Supplied records Block Start

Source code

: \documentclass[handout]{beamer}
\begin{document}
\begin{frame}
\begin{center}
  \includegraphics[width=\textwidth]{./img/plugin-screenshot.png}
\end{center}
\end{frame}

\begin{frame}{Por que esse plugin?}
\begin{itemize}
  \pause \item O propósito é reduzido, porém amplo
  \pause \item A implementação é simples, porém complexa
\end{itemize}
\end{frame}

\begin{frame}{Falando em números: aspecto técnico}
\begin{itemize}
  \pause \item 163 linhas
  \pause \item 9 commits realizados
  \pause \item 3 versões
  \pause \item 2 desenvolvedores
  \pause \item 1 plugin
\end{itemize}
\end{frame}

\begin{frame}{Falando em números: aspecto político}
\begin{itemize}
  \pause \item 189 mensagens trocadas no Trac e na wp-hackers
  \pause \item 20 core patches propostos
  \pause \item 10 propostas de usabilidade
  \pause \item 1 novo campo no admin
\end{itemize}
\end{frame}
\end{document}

Supplied records Block End

**Aim of the exercise**.
Among the lines of the listing above, count those that include the string "plugin" and give that total alone.

**Solved exercise**.
3